Work instructions - In the data that follows, every line containing the word "array" should be returned.

--------------------------------

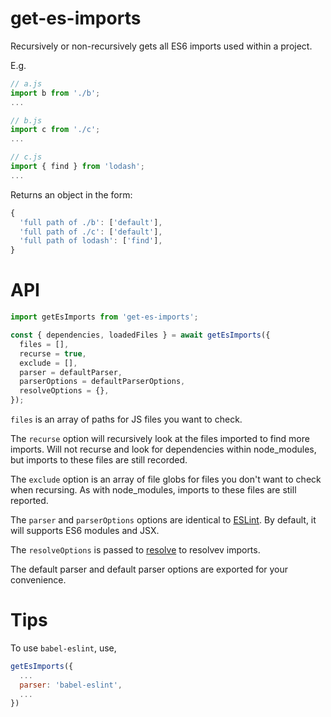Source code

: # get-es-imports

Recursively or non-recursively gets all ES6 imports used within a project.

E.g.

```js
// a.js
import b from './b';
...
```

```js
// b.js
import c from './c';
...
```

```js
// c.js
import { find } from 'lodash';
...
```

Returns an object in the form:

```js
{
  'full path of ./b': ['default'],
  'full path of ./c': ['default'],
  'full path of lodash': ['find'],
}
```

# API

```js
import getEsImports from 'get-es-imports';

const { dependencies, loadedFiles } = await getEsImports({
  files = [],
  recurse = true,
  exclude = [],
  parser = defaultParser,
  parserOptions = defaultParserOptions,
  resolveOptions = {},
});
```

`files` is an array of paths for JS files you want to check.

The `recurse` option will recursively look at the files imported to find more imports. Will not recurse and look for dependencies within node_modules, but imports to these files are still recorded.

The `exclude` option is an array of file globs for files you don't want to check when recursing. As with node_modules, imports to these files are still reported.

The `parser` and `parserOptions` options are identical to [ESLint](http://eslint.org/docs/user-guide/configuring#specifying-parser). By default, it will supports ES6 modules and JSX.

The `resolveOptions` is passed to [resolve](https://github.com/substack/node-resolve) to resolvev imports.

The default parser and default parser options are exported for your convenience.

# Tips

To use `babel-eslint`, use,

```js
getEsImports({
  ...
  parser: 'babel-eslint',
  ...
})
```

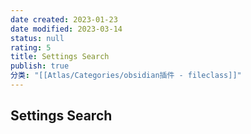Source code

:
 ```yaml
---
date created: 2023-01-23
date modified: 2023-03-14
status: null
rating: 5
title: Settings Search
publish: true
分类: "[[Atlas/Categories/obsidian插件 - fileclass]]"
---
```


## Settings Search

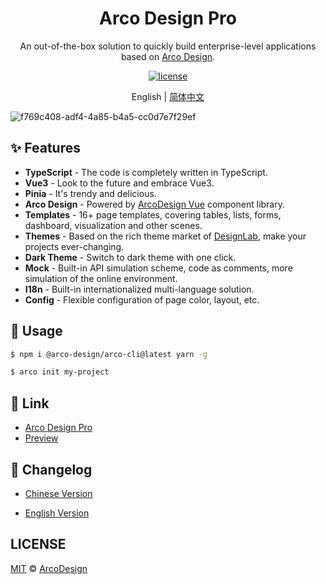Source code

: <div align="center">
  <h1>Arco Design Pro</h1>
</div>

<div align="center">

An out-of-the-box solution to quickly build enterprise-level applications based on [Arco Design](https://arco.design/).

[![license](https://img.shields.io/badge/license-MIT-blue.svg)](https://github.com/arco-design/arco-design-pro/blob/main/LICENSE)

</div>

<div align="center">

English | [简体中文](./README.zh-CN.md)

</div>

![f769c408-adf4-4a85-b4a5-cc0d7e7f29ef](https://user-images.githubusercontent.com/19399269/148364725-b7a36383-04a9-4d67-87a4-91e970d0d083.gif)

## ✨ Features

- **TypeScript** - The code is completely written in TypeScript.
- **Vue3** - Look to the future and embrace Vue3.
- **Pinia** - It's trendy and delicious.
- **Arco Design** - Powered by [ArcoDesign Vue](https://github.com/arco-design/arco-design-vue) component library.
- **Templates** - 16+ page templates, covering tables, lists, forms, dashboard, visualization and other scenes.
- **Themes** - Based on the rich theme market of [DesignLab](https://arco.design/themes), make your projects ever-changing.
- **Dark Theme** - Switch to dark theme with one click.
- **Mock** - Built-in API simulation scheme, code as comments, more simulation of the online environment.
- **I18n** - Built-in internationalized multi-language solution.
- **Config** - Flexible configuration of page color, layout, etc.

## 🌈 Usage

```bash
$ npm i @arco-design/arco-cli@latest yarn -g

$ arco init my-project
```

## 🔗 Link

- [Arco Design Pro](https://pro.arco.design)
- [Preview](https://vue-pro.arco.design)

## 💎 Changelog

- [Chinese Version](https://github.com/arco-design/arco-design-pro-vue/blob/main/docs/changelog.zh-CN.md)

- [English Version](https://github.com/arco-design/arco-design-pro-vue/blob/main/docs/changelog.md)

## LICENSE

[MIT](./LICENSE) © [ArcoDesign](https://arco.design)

--------------------------------

Result for this exercise -
`files` is an array of paths for JS files you want to check.
The `exclude` option is an array of file globs for files you don't want to check when recursing. As with node_modules, imports to these files are still reported.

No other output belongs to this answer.